BRIEF
State the count of lines below featuring the word "Windows", and write nothing further.
DATA SHOWN Start Marker
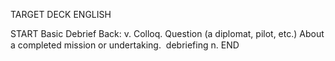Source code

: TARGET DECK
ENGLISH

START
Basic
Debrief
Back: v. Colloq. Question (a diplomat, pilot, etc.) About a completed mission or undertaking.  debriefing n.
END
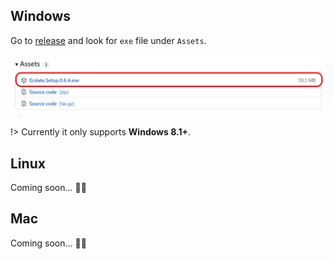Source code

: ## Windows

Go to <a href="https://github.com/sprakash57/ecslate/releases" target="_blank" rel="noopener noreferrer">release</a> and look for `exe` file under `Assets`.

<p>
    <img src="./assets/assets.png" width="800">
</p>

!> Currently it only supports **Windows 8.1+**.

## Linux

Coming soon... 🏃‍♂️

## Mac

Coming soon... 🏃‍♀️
DATA SHOWN End Marker
DATA SHOWN Start Marker
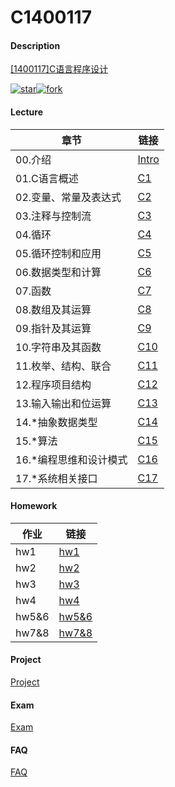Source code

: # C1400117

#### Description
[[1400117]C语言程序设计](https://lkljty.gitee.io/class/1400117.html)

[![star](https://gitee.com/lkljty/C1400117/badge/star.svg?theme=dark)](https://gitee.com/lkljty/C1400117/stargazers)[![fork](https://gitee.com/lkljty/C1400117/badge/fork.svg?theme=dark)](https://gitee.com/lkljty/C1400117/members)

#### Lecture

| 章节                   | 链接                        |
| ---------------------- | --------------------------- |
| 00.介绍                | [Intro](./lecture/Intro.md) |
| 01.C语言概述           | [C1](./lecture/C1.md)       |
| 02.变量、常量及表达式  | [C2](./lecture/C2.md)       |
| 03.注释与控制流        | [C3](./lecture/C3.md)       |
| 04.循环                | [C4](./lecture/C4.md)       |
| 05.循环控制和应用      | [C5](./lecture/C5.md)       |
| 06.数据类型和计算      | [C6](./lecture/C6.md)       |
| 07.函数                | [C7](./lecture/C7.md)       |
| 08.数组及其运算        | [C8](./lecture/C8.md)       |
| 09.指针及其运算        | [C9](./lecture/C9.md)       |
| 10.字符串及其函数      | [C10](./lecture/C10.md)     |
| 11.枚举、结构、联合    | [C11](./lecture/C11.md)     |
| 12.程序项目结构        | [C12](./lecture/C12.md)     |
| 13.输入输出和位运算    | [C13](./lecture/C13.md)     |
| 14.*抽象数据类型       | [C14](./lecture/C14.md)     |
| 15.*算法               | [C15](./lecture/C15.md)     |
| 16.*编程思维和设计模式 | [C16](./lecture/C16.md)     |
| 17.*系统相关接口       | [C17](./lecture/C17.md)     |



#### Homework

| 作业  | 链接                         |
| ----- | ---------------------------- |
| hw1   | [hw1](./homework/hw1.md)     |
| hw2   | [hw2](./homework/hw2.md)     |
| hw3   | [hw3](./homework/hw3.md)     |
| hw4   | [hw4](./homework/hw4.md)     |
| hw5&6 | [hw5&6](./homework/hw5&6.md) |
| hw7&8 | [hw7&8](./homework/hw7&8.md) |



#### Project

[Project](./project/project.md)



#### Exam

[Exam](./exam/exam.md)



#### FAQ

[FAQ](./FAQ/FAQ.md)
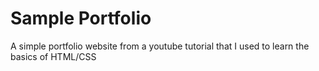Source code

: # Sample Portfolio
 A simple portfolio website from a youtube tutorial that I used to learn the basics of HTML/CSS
DATA SHOWN End Marker
RESPONSE
2